Because this study focused on previously reported alleles in a few genes, we have not accounted for the potential influence of other SNPs on clinical outcome. In addition, because the two arms of the study were pooled, the study does not account for the potential differential effects of the second chemoagent of each arm. While the effect size noted in our study between the XRCC1 SNP and pCR was considerable, the results did not reach statistical significance at the alpha 0.05 level; therefore, our results should be viewed with caution pending validation in an independent cohort. Despite substantial effort to identify prognostic or predictive biomarkers in EAC, the process remains in its early stages.
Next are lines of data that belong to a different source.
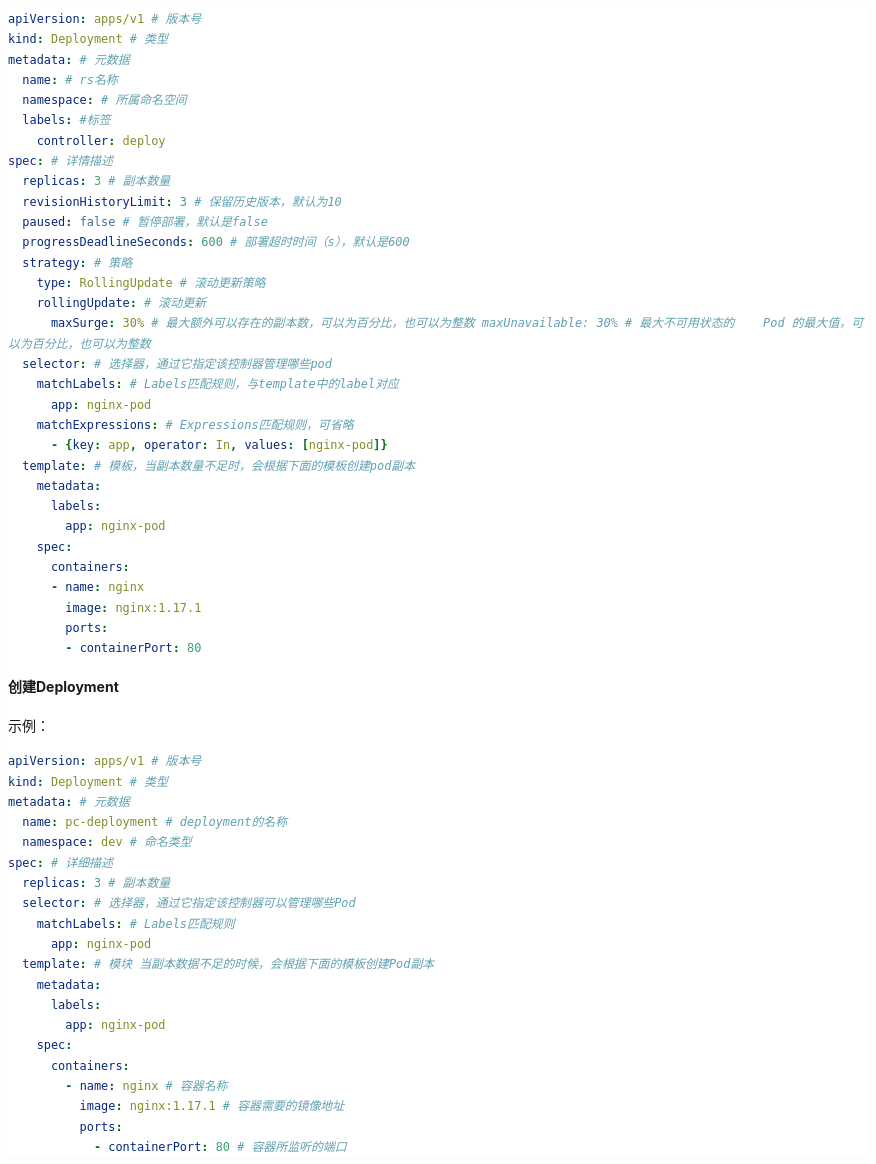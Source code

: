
 ```yaml
apiVersion: apps/v1 # 版本号 
kind: Deployment # 类型 
metadata: # 元数据 
  name: # rs名称 
  namespace: # 所属命名空间 
  labels: #标签 
    controller: deploy 
spec: # 详情描述 
  replicas: 3 # 副本数量 
  revisionHistoryLimit: 3 # 保留历史版本，默认为10 
  paused: false # 暂停部署，默认是false 
  progressDeadlineSeconds: 600 # 部署超时时间（s），默认是600 
  strategy: # 策略 
    type: RollingUpdate # 滚动更新策略 
    rollingUpdate: # 滚动更新 
      maxSurge: 30% # 最大额外可以存在的副本数，可以为百分比，也可以为整数 maxUnavailable: 30% # 最大不可用状态的    Pod 的最大值，可以为百分比，也可以为整数 
  selector: # 选择器，通过它指定该控制器管理哪些pod 
    matchLabels: # Labels匹配规则，与template中的label对应
      app: nginx-pod 
    matchExpressions: # Expressions匹配规则，可省略
      - {key: app, operator: In, values: [nginx-pod]} 
  template: # 模板，当副本数量不足时，会根据下面的模板创建pod副本 
    metadata: 
      labels: 
        app: nginx-pod 
    spec: 
      containers: 
      - name: nginx 
        image: nginx:1.17.1 
        ports: 
        - containerPort: 80
```

#### 创建Deployment

示例：

```yaml
apiVersion: apps/v1 # 版本号
kind: Deployment # 类型
metadata: # 元数据
  name: pc-deployment # deployment的名称
  namespace: dev # 命名类型
spec: # 详细描述
  replicas: 3 # 副本数量
  selector: # 选择器，通过它指定该控制器可以管理哪些Pod
    matchLabels: # Labels匹配规则
      app: nginx-pod
  template: # 模块 当副本数据不足的时候，会根据下面的模板创建Pod副本
    metadata:
      labels:
        app: nginx-pod
    spec:
      containers:
        - name: nginx # 容器名称
          image: nginx:1.17.1 # 容器需要的镜像地址
          ports:
            - containerPort: 80 # 容器所监听的端口
```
Because chemo- or radiotherapy deliver their effects through multigenic steps, it is unlikely that a single SNP or marker will robustly predict therapeutic efficacy. In the practical clinical context, a combination of markers will likely be required. Our finding supports the further evaluation of this XRCC1 SNP in larger cohorts.
Acknowlegdements
We thank M. Eileen Dolan, MD, for helpful discussion, and Candace Kostelec, Karen J. Hanson, and Carol Chami for administrative assistance.
FUNDING:
The parent study was conducted by the Eastern Cooperative Oncology Group (Robert L. Comis, M.D.). The parent and/or translational study were supported by an American Society of Clinical Oncology Young Investigator Award and Paul Calabresi Program in Clinical Translational Research CA90628-08U (both H.H.Y), and in part by Public Health Service Grants CA23318, CA66636, CA21115, CA13650, CA16116, CA49883, CA17145, CA39229 from the National Cancer Institute, National Institutes of Health, and the Department of Health and Human Services. Its contents are solely the responsibility of the authors and do not necessarily represent the official views of the National Cancer Institute.
PRIOR PRELIMINARY REPORTING
These results were presented in preliminary form at ASCO Annual Meeting, May 31, 2009, and at ECOG Gastrointestinal Cancers Meeting, June 13, 2009.
Competing interests
The authors declare that they have no competing interests.
Authors' contributions
The following authors were involved in study design: HHY, MKG, ABB, AAF, KMM, GL, XW, TCK, SJM, LRK, MP, and PJC. HHY, KMM, MJH, SMO, AAF, XW, GL, SJM, EAC, SP, and TCK contributed to execution and interpretation of lab assays and/or interpretation of study results. Statistical analysis was performed by PJC and MP. All authors critically reviewed and approved the final manuscript.